WHAT YOU NEED TO DO → Below are the records; retype them exactly and omit each picture.

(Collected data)
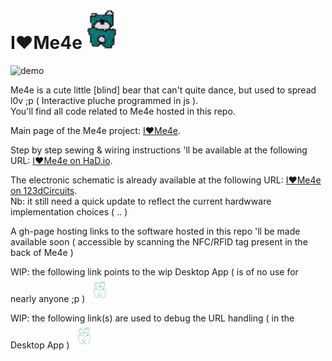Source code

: <!-- <img src="pixdMe4e.PNG" align="" height="63.14" width="48"> -->
# I♥Me4e <img src="pixdMe4e.PNG" align="" height="63.14" width="48">

![demo](https://raw.github.com/stephaneAG/I-Me4e/master/Me4e_demo.gif)

Me4e is a cute little [blind] bear that can't quite dance, but used to spread l0v ;p ( Interactive pluche programmed in js ).  
You'll find all code related to Me4e hosted in this repo. 

Main page of the Me4e project: [I♥Me4e](http://stephaneag.github.io/I-Me4e/#v01a). 

Step by step sewing & wiring instructions 'll be available at the following URL: [I♥Me4e on HaD.io](https://hackaday.io/project/9726-ime4e). 

The electronic schematic is already available at the following URL: [I♥Me4e on 123dCircuits](https://123d.circuits.io/circuits/1545230-i-me4e).  
Nb: it still need a quick update to reflect the current hardwware implementation choices ( .. )

A gh-page hosting links to the software hosted in this repo 'll be made available soon ( accessible by scanning the NFC/RFID tag present in the back of Me4e )

WIP: the following link points to the wip Desktop App ( is of no use for nearly anyone ;p )
<a href="https://raw.githubusercontent.com/stephaneAG/I-Me4e/master/app/Me4e.crx" class="codelink" title="Send to Desktop app"> <img src="https://raw.githubusercontent.com/stephaneAG/I-Me4e/master/thinMe4e.png" width="40" height="40"></a>

WIP: the following link(s) are used to debug the URL handling ( in the Desktop App )
<a href="http://www.me4e.com/desktopApp?codeurl=https://raw.githubusercontent.com/stephaneAG/Espruino_tests/master/SingleButtonCombinationMulticodesLock/SingleButtonCombinationMulticodesLock_Espruino.js" class="codelink" title="Send to Desktop app"> <img src="https://raw.githubusercontent.com/stephaneAG/I-Me4e/master/thinMe4e.png" width="40" height="40"></a>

SOLUTION BELOW →
Source code

: <!-- <img src="pixdMe4e.PNG" align="" height="63.14" width="48"> -->
# I♥Me4e <img src="pixdMe4e.PNG" align="" height="63.14" width="48">

![demo](https://raw.github.com/stephaneAG/I-Me4e/master/Me4e_demo.gif)

Me4e is a cute little [blind] bear that can't quite dance, but used to spread l0v ;p ( Interactive pluche programmed in js ).  
You'll find all code related to Me4e hosted in this repo. 

Main page of the Me4e project: [I♥Me4e](http://stephaneag.github.io/I-Me4e/#v01a). 

Step by step sewing & wiring instructions 'll be available at the following URL: [I♥Me4e on HaD.io](https://hackaday.io/project/9726-ime4e). 

The electronic schematic is already available at the following URL: [I♥Me4e on 123dCircuits](https://123d.circuits.io/circuits/1545230-i-me4e).  
Nb: it still need a quick update to reflect the current hardwware implementation choices ( .. )

A gh-page hosting links to the software hosted in this repo 'll be made available soon ( accessible by scanning the NFC/RFID tag present in the back of Me4e )

WIP: the following link points to the wip Desktop App ( is of no use for nearly anyone ;p )
<a href="https://raw.githubusercontent.com/stephaneAG/I-Me4e/master/app/Me4e.crx" class="codelink" title="Send to Desktop app"> <img src="https://raw.githubusercontent.com/stephaneAG/I-Me4e/master/thinMe4e.png" width="40" height="40"></a>

WIP: the following link(s) are used to debug the URL handling ( in the Desktop App )
<a href="http://www.me4e.com/desktopApp?codeurl=https://raw.githubusercontent.com/stephaneAG/Espruino_tests/master/SingleButtonCombinationMulticodesLock/SingleButtonCombinationMulticodesLock_Espruino.js" class="codelink" title="Send to Desktop app"> <img src="https://raw.githubusercontent.com/stephaneAG/I-Me4e/master/thinMe4e.png" width="40" height="40"></a>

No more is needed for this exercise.